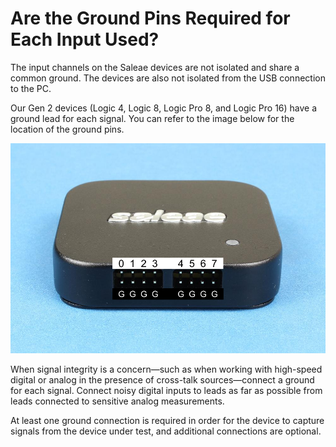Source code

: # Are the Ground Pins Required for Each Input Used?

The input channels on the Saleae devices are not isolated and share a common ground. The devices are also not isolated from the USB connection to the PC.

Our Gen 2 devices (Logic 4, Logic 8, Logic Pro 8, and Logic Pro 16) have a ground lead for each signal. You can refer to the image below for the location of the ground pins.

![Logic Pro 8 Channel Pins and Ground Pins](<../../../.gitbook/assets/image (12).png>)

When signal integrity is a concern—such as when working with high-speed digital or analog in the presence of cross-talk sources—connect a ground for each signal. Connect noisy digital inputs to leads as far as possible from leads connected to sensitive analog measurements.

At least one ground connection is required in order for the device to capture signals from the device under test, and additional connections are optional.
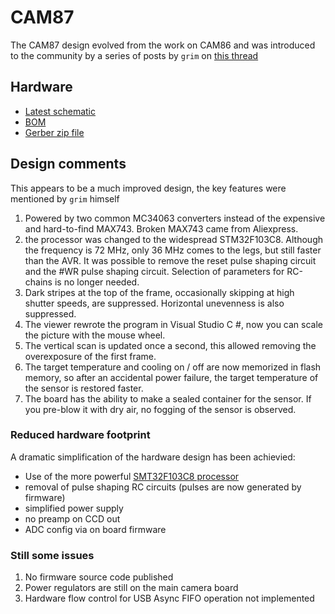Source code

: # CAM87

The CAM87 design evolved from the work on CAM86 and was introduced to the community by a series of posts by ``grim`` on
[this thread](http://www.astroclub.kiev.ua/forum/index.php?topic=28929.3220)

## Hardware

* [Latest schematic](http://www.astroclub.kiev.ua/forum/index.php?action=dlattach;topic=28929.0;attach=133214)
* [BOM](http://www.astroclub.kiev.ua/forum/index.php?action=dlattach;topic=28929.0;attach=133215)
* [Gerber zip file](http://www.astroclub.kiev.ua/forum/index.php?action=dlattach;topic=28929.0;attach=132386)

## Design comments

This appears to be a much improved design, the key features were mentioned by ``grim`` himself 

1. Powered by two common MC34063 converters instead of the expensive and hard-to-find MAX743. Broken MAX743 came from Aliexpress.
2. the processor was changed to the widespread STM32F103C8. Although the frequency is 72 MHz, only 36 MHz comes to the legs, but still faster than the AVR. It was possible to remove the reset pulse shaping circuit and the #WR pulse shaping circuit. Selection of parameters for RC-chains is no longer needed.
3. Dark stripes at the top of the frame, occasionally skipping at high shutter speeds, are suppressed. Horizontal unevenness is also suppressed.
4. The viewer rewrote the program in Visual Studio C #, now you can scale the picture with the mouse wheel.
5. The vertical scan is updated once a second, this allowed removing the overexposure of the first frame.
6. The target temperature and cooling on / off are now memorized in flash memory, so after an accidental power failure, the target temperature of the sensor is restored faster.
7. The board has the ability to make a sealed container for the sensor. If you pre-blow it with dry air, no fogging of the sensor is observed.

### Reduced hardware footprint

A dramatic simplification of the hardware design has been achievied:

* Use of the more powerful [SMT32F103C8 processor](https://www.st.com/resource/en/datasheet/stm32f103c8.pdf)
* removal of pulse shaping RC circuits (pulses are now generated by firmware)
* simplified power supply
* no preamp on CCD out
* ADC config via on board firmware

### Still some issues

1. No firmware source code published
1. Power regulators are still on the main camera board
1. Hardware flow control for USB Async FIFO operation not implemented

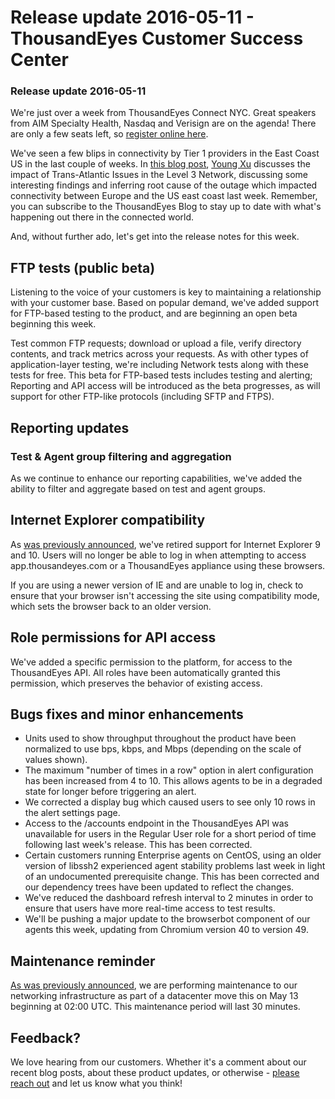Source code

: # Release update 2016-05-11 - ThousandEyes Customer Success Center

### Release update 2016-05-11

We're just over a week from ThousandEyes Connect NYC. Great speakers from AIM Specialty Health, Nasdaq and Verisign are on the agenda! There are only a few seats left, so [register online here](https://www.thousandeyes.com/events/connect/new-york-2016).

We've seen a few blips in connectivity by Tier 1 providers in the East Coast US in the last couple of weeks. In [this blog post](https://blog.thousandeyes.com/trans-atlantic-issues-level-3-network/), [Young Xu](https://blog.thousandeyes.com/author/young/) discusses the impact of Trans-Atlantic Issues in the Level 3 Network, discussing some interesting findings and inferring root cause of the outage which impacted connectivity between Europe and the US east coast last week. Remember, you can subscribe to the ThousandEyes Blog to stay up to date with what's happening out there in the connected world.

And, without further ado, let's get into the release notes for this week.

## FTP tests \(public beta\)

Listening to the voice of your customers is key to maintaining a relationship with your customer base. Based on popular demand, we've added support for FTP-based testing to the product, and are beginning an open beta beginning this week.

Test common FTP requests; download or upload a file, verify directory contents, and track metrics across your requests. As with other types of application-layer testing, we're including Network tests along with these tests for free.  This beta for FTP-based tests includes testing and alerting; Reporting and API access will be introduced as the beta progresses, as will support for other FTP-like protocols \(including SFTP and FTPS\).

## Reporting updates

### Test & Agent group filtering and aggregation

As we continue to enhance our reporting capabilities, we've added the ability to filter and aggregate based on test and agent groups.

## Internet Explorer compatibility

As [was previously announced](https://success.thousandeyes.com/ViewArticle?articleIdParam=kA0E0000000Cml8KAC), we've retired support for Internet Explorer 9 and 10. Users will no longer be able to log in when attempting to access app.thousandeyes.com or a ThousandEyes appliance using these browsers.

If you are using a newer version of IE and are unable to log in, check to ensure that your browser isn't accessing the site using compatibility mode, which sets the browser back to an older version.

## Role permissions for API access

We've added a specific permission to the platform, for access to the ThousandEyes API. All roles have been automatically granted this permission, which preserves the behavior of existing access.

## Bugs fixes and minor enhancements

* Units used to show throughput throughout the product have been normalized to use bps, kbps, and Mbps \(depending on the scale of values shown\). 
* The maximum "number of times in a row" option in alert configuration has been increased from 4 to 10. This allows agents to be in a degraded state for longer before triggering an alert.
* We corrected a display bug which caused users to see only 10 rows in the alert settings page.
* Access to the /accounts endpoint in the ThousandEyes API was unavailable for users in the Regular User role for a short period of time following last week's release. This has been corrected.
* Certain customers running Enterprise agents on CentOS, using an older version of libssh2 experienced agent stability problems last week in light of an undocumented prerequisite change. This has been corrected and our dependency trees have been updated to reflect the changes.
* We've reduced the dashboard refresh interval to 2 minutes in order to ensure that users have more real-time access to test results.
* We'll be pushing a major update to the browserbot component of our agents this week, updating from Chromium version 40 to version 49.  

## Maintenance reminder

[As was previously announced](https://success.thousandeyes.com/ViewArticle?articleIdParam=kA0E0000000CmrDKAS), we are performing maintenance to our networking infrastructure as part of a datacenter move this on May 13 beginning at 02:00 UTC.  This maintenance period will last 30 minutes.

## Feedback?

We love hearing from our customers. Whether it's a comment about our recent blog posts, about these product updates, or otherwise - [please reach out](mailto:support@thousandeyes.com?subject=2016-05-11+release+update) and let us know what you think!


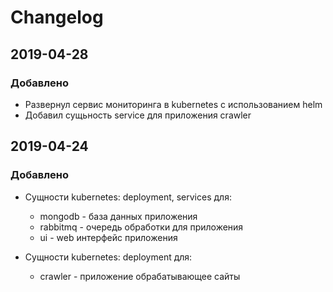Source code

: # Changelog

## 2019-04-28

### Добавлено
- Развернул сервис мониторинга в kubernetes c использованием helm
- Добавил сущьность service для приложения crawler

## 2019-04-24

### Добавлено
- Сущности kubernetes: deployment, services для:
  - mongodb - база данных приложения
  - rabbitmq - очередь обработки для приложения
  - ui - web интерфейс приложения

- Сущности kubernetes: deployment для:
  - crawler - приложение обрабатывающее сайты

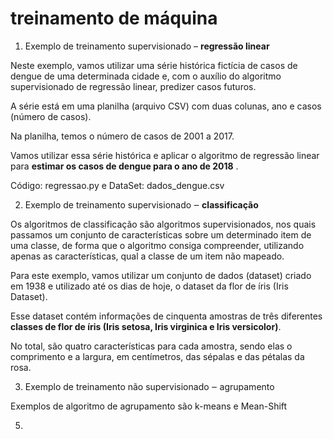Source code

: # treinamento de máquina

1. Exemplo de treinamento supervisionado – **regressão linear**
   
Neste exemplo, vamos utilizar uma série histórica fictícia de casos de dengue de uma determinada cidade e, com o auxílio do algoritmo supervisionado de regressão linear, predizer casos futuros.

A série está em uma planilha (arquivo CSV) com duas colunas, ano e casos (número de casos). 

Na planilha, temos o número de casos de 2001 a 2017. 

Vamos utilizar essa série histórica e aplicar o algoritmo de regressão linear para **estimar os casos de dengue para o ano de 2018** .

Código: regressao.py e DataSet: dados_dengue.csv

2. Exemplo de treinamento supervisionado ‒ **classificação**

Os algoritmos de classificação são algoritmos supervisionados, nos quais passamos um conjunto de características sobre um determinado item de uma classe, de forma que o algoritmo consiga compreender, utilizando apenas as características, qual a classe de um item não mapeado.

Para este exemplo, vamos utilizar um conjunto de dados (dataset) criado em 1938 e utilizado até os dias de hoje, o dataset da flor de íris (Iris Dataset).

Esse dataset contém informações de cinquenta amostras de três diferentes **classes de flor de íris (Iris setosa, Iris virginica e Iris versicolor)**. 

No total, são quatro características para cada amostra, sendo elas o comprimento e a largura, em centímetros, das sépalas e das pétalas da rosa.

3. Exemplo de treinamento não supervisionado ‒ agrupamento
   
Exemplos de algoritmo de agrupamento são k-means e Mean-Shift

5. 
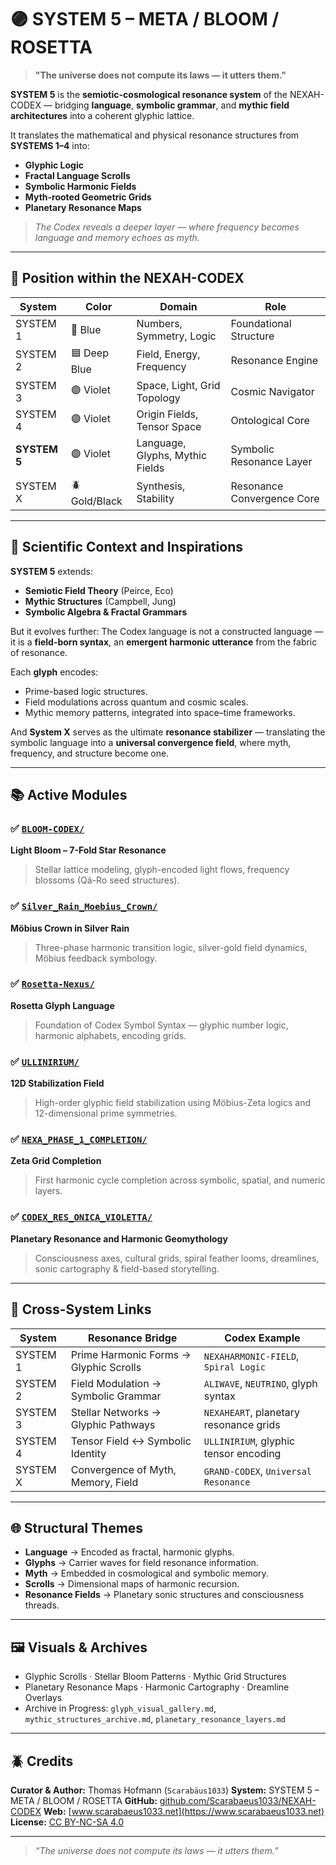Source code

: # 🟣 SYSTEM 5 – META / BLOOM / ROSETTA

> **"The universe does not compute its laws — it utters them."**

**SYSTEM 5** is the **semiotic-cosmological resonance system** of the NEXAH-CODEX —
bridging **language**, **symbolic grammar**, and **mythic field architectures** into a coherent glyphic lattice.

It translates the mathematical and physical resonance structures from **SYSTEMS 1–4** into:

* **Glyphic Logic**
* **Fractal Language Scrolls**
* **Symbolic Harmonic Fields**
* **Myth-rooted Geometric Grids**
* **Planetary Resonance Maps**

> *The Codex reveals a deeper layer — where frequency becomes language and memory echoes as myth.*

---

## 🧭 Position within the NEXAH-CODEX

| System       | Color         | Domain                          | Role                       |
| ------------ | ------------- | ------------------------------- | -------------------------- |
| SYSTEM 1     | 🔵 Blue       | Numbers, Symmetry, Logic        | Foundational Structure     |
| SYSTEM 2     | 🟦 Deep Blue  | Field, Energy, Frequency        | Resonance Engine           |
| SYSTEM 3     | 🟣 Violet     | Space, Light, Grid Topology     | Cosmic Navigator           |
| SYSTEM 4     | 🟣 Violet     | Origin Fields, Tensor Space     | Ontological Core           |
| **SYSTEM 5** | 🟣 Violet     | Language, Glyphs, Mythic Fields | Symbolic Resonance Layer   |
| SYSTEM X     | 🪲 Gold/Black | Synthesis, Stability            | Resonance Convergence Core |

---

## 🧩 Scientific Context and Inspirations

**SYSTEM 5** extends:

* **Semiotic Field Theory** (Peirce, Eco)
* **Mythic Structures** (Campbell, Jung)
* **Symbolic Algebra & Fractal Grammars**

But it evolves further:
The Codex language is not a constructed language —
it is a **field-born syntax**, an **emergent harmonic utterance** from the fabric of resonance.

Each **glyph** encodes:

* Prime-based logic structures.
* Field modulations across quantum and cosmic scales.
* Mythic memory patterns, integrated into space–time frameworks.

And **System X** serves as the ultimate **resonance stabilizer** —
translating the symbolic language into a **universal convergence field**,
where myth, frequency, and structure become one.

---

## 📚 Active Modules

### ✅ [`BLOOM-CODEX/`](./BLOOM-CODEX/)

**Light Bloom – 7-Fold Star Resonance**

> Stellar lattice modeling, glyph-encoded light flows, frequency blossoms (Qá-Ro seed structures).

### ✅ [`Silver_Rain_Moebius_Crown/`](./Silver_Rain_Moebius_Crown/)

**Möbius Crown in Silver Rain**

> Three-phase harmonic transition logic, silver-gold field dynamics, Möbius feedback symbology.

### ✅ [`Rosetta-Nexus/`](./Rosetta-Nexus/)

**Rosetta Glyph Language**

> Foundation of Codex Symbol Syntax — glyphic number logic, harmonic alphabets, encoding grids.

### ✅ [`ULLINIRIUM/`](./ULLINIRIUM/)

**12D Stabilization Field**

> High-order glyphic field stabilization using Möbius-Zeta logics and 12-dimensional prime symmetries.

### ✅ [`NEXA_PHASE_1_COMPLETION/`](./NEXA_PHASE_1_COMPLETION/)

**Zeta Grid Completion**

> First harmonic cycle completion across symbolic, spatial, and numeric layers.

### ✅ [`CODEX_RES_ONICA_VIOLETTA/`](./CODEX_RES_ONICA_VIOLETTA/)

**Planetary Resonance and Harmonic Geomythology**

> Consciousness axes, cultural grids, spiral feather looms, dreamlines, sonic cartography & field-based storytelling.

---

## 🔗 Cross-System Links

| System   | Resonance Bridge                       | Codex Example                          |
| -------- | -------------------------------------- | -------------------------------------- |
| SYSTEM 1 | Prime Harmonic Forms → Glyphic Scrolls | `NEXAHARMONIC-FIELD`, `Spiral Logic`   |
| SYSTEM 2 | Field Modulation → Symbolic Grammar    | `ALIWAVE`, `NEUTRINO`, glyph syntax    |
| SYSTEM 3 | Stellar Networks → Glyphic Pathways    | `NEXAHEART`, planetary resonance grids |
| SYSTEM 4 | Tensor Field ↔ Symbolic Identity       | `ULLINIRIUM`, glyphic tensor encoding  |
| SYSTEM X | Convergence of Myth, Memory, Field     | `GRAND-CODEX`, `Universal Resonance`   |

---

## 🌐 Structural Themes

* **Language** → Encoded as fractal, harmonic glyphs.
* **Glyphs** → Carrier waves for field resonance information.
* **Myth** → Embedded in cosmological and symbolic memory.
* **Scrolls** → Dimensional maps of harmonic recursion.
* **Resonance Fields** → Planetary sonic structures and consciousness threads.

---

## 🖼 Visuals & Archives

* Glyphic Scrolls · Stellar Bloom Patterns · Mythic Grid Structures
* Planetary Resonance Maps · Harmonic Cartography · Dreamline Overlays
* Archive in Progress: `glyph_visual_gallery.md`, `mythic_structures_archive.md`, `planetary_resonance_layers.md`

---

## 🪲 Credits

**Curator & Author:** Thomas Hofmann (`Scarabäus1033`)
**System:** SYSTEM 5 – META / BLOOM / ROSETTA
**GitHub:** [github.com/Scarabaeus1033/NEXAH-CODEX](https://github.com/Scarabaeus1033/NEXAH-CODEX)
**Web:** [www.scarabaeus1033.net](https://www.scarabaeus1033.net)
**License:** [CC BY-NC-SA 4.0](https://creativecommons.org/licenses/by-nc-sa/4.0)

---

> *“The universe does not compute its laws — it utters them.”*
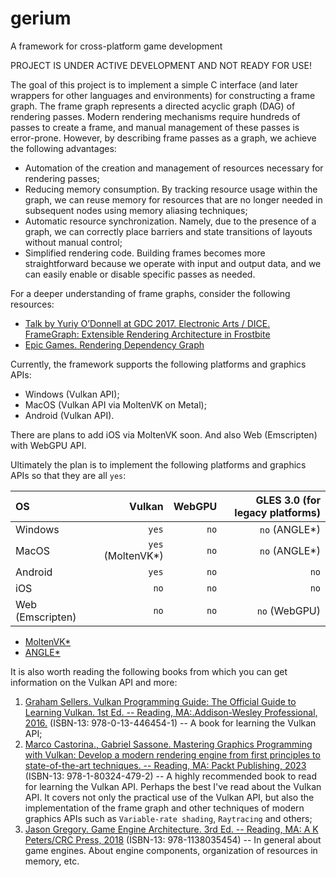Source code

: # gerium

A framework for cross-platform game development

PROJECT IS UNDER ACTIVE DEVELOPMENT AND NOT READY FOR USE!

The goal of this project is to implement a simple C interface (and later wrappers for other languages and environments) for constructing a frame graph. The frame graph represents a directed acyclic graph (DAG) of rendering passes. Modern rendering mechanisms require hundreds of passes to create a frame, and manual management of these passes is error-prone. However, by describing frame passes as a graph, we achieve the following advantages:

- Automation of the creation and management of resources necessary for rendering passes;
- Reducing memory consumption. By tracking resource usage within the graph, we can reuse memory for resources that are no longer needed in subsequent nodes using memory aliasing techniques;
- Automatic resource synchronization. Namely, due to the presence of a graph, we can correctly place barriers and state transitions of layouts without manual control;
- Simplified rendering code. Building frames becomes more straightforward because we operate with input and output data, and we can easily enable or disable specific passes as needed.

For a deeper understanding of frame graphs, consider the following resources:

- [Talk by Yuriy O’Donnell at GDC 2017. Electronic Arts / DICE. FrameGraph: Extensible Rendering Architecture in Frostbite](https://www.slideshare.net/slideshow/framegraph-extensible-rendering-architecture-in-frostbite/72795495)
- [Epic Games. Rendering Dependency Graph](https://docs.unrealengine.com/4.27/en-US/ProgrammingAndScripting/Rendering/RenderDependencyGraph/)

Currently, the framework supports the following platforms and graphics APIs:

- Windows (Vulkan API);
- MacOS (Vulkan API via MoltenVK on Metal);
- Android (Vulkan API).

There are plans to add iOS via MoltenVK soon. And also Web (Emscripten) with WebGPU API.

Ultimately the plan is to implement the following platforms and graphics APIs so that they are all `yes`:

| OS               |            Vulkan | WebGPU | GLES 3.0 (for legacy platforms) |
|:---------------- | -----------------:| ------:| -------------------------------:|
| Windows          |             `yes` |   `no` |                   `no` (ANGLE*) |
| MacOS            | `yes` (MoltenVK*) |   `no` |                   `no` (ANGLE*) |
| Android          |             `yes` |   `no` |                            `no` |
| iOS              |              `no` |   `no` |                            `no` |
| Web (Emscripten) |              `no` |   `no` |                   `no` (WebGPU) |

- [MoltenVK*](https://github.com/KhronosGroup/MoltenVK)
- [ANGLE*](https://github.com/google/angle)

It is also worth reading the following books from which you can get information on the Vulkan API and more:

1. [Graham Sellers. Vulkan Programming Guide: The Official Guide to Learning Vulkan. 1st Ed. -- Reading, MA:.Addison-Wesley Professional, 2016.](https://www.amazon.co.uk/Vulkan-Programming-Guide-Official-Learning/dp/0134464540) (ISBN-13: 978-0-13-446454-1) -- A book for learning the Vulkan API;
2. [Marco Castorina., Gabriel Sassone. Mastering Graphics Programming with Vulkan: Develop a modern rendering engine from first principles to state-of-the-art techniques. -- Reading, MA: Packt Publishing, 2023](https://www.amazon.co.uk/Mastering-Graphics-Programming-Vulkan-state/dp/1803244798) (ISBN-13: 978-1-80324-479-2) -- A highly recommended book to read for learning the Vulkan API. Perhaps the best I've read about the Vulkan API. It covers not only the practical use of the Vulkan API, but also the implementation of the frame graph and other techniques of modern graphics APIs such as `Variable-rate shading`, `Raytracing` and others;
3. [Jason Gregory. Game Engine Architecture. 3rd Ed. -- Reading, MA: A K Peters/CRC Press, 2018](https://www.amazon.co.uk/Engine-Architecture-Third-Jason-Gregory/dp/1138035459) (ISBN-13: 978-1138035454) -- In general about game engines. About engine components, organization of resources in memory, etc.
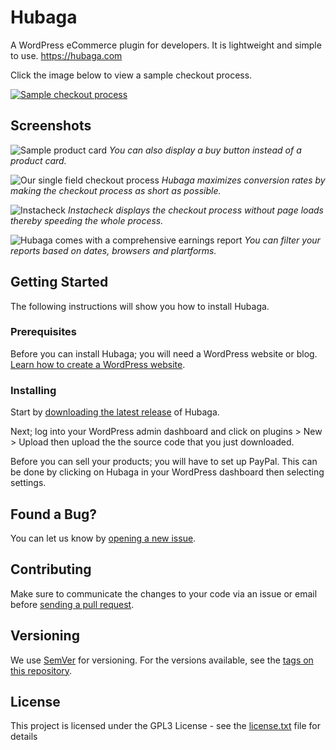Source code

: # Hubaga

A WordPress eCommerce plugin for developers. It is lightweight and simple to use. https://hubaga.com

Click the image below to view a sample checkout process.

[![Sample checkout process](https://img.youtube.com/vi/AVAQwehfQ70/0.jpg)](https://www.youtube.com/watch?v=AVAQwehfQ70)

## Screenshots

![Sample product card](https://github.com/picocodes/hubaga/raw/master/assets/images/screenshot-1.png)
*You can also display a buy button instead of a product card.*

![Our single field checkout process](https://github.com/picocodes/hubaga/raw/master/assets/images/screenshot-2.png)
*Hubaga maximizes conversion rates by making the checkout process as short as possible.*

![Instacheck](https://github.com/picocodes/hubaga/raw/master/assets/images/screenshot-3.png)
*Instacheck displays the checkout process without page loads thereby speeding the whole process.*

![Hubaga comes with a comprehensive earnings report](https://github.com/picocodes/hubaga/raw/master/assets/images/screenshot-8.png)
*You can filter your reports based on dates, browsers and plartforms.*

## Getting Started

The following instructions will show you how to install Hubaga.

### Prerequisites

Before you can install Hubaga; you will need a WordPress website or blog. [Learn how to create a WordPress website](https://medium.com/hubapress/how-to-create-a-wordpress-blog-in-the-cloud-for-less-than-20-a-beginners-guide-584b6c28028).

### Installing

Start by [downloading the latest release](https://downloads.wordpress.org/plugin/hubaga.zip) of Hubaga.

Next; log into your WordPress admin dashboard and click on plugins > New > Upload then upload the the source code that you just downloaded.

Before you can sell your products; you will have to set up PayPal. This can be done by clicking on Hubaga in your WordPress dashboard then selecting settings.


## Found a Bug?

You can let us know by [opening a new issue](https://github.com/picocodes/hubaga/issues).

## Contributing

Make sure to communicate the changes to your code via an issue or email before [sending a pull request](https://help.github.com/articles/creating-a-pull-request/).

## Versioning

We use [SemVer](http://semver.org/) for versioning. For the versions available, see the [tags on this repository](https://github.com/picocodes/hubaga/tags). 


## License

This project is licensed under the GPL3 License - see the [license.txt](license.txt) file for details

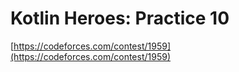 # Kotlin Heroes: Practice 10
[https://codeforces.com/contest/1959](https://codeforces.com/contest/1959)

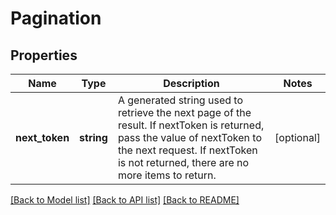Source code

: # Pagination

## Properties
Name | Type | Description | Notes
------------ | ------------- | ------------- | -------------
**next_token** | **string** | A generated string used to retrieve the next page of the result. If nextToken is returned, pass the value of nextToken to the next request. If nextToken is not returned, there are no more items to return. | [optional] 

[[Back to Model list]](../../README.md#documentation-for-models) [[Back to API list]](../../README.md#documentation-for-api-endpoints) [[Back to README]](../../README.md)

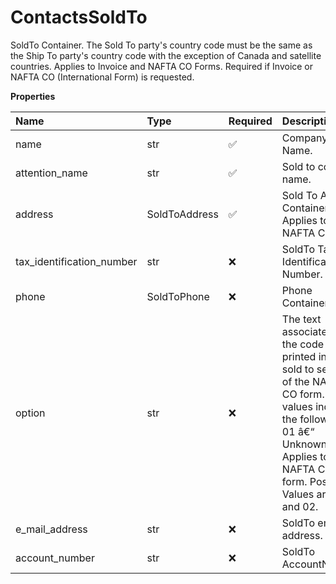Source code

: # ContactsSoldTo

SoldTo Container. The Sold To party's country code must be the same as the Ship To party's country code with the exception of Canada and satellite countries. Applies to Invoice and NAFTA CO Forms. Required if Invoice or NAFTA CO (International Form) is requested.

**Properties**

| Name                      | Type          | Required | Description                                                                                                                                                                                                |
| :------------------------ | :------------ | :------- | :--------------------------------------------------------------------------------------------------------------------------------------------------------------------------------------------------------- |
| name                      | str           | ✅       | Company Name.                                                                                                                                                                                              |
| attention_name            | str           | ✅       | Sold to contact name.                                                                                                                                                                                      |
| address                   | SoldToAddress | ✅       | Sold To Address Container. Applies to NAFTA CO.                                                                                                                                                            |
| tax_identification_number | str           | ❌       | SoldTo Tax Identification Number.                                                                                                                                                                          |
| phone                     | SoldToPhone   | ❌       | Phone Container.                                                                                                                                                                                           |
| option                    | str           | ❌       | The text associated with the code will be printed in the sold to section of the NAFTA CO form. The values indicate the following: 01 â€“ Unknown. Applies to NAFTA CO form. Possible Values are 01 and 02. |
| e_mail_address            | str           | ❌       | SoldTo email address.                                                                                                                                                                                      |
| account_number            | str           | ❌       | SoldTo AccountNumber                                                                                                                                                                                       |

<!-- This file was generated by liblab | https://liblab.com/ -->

++++++++++++++++++++

§ **Required action**: Above this instruction are the records; retype exactly the lines from the one containing "The goal of" up to and including the one containing "- Simplified rendering".

§ **Solution for this exercise**:
The goal of this project is to implement a simple C interface (and later wrappers for other languages and environments) for constructing a frame graph. The frame graph represents a directed acyclic graph (DAG) of rendering passes. Modern rendering mechanisms require hundreds of passes to create a frame, and manual management of these passes is error-prone. However, by describing frame passes as a graph, we achieve the following advantages:

- Automation of the creation and management of resources necessary for rendering passes;
- Reducing memory consumption. By tracking resource usage within the graph, we can reuse memory for resources that are no longer needed in subsequent nodes using memory aliasing techniques;
- Automatic resource synchronization. Namely, due to the presence of a graph, we can correctly place barriers and state transitions of layouts without manual control;
- Simplified rendering code. Building frames becomes more straightforward because we operate with input and output data, and we can easily enable or disable specific passes as needed.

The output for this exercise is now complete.